## Exercise directions
The output is the lines below from the one with "Images contains the" through the one with "### User Profile", both included, printed exactly and with no other line.
(Beginning of Provided data)
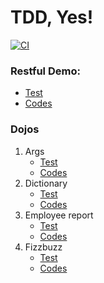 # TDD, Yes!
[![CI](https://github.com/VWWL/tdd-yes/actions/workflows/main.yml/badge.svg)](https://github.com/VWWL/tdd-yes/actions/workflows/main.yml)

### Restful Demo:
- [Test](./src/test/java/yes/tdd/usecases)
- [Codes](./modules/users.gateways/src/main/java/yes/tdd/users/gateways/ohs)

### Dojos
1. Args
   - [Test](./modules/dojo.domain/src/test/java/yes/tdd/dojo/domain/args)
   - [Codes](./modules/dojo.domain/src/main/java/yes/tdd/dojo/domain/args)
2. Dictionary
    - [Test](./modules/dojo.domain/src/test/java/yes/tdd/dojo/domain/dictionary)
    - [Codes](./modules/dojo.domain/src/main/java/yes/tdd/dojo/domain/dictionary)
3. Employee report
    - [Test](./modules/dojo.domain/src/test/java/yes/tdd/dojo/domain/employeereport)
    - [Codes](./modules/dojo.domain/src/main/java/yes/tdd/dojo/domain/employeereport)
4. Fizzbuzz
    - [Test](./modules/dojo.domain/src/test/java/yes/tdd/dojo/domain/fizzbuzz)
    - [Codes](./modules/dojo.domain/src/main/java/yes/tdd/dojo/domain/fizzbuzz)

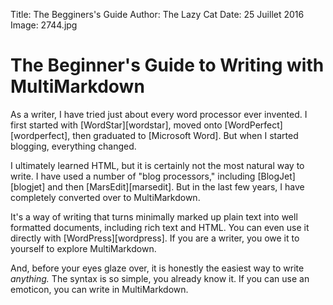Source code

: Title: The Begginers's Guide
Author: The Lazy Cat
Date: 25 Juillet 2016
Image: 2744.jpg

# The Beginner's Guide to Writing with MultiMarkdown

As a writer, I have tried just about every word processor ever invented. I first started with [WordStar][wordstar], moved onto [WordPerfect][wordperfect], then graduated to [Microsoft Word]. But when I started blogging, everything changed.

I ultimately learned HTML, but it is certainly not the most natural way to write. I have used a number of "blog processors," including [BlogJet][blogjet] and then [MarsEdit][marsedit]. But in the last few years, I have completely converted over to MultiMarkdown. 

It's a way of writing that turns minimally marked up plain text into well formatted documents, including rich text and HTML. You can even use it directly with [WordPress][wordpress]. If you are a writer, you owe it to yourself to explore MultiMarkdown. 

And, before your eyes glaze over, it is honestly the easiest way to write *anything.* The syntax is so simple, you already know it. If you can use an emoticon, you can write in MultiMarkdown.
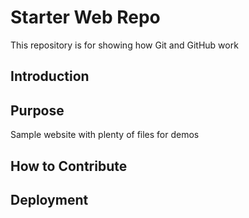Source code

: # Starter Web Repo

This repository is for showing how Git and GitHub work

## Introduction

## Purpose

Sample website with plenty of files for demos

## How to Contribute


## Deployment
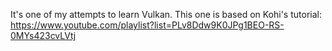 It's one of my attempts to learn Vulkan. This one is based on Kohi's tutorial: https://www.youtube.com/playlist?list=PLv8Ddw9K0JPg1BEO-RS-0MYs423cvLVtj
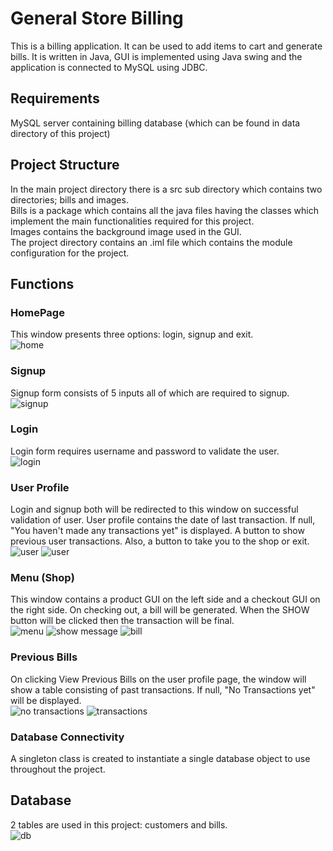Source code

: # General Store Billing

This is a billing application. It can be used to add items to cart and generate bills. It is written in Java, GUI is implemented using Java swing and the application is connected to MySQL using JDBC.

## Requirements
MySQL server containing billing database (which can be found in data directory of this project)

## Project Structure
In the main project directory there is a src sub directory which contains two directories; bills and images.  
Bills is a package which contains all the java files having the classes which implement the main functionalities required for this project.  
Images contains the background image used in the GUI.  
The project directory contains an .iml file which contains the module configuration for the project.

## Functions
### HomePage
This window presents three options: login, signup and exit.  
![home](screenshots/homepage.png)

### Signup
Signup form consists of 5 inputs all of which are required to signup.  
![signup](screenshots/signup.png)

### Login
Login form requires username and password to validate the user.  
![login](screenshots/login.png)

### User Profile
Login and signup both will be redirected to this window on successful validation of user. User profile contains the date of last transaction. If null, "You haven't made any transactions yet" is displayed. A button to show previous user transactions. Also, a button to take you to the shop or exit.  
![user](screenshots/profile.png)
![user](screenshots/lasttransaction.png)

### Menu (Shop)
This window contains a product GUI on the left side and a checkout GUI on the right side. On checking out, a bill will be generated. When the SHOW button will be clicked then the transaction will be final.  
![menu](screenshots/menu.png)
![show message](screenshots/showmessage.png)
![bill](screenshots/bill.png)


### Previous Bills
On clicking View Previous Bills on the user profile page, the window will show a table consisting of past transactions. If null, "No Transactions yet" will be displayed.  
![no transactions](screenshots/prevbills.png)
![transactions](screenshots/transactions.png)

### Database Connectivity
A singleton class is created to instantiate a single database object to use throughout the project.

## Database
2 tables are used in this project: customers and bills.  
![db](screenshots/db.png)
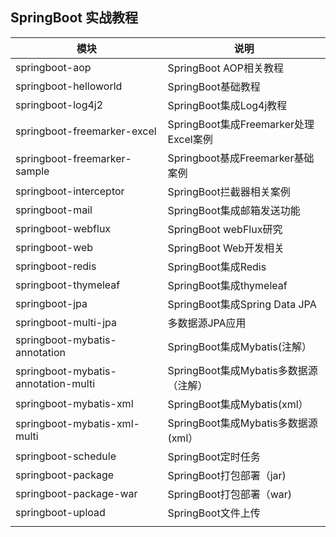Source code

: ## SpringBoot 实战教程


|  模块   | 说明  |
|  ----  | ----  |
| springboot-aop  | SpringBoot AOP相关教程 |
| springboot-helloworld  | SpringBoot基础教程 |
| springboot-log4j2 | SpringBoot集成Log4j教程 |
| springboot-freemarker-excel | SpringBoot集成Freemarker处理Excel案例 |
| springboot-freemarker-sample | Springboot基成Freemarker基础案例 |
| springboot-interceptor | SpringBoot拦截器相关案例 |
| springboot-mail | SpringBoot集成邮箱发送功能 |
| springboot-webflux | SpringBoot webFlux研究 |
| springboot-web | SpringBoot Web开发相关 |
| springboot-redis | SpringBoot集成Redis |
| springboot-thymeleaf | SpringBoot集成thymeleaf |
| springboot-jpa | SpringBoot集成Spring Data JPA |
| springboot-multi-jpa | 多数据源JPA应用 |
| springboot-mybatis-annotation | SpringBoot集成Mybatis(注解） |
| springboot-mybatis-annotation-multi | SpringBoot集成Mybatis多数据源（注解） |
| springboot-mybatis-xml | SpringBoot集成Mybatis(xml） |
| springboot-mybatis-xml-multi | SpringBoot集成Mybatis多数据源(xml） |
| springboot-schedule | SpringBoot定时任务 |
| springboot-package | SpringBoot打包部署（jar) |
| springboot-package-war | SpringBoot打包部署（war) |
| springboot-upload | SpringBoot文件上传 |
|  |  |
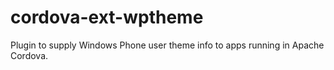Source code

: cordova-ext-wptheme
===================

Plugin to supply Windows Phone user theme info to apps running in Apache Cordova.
(End of Provided data)
(Beginning of Provided data)
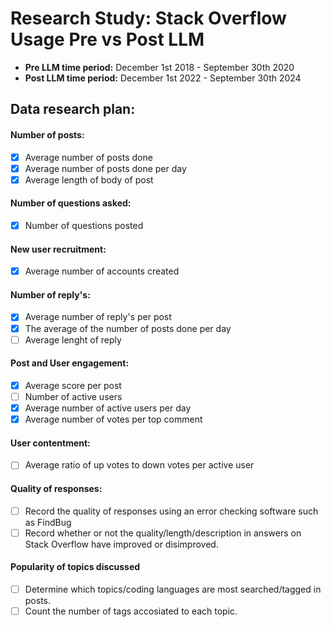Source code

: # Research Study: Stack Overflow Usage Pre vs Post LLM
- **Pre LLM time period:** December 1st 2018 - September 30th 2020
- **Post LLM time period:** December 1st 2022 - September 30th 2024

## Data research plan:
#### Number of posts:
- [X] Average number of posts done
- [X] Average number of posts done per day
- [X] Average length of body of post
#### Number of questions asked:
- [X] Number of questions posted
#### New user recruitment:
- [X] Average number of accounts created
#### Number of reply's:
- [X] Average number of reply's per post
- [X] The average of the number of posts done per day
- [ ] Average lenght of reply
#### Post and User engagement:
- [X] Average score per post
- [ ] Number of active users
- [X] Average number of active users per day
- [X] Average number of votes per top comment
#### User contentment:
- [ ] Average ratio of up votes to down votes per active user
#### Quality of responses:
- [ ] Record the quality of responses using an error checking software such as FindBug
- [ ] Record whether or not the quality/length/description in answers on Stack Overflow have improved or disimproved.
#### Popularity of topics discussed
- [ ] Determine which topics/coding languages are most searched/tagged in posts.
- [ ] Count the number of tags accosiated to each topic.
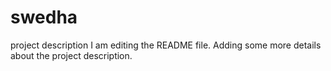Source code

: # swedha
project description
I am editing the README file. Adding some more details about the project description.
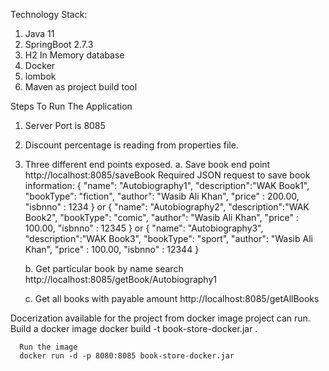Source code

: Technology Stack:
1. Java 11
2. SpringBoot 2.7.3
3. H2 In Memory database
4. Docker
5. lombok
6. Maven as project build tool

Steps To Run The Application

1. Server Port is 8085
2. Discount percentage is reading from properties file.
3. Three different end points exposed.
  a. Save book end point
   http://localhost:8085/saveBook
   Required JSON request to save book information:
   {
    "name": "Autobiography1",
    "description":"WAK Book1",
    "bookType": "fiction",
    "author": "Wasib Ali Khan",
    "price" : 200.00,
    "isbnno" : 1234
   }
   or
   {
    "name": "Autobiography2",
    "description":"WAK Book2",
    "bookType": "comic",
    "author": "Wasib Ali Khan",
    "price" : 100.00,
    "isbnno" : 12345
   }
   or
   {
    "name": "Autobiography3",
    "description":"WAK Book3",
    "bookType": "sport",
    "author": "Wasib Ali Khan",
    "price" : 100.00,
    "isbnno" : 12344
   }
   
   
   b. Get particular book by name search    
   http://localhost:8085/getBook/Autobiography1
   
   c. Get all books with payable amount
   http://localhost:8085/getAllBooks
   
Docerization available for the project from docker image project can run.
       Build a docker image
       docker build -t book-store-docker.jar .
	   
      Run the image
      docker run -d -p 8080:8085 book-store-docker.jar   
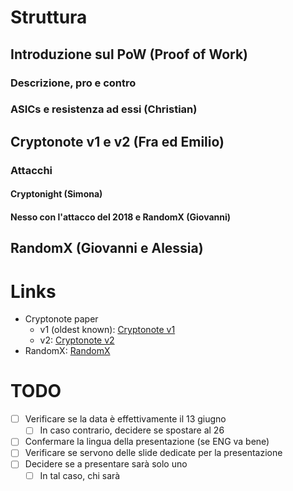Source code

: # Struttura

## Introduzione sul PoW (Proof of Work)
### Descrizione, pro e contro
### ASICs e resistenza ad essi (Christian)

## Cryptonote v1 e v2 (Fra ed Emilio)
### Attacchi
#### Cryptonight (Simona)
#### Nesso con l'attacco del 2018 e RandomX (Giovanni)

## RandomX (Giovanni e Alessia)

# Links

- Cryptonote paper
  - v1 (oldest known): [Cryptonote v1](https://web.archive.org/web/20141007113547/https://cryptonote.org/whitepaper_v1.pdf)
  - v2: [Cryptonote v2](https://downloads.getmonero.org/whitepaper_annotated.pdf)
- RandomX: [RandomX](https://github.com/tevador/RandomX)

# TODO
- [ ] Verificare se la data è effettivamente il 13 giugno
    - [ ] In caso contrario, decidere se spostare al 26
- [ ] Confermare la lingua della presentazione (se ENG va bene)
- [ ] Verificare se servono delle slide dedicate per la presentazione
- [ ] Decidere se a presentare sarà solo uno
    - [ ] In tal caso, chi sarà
(End of Provided data)
## Response for this exercise
Images contains the background image used in the GUI.  
The project directory contains an .iml file which contains the module configuration for the project.

## Functions
### HomePage
This window presents three options: login, signup and exit.  
![home](screenshots/homepage.png)

### Signup
Signup form consists of 5 inputs all of which are required to signup.  
![signup](screenshots/signup.png)

### Login
Login form requires username and password to validate the user.  
![login](screenshots/login.png)

### User Profile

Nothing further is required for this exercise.